Stored data:

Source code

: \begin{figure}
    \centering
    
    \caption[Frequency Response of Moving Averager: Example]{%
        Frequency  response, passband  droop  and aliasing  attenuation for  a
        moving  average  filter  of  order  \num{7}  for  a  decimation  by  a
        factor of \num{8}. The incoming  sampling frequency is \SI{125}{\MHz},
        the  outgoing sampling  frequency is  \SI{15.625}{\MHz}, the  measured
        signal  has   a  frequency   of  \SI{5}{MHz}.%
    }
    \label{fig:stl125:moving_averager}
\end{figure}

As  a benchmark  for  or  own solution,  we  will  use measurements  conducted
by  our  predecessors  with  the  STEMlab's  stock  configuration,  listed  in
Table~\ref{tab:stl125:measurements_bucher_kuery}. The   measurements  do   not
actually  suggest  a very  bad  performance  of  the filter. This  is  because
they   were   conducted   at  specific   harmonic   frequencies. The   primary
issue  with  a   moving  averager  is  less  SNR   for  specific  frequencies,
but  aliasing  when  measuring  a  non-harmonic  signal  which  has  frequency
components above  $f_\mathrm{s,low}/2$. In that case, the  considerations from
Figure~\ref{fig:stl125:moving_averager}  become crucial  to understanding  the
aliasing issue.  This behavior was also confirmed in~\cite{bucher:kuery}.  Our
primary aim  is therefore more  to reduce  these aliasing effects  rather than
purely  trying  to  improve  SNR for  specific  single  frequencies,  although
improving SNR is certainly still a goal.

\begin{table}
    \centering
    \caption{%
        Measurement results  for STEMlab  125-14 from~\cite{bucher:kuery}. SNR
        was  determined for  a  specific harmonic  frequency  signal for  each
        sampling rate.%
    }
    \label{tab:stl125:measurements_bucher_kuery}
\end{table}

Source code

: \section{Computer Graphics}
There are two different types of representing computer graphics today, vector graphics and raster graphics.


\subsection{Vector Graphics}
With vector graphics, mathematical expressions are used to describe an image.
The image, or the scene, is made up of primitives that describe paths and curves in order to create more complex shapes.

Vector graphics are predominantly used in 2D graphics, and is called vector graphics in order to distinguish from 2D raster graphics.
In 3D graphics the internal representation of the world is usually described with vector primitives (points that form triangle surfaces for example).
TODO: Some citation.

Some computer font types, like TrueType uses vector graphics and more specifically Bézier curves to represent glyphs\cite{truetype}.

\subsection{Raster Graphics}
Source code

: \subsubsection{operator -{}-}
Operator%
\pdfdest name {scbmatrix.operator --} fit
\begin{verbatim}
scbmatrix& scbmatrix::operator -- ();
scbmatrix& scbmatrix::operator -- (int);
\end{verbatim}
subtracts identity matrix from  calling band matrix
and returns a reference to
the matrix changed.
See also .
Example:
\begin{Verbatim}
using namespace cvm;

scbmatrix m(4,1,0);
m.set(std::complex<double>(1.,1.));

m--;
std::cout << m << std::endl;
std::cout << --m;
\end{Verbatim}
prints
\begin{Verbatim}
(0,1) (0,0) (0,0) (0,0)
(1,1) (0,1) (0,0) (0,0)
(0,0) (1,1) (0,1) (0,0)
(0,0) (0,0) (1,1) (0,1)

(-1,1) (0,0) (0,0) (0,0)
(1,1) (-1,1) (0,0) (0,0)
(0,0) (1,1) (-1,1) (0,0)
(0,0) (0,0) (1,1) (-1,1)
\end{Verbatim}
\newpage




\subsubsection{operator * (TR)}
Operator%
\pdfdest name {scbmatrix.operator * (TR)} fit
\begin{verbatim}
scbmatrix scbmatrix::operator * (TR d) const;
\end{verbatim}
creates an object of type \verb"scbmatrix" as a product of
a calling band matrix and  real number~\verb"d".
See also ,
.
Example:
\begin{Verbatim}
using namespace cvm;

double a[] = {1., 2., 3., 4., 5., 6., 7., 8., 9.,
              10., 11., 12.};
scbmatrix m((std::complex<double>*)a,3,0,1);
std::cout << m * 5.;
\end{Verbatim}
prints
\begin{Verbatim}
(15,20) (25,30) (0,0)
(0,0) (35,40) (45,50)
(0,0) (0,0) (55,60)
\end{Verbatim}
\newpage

Work task: Out of the records above, pull the lines that include the word "primary".

Written reply:
they   were   conducted   at  specific   harmonic   frequencies. The   primary
primary aim  is therefore more  to reduce  these aliasing effects  rather than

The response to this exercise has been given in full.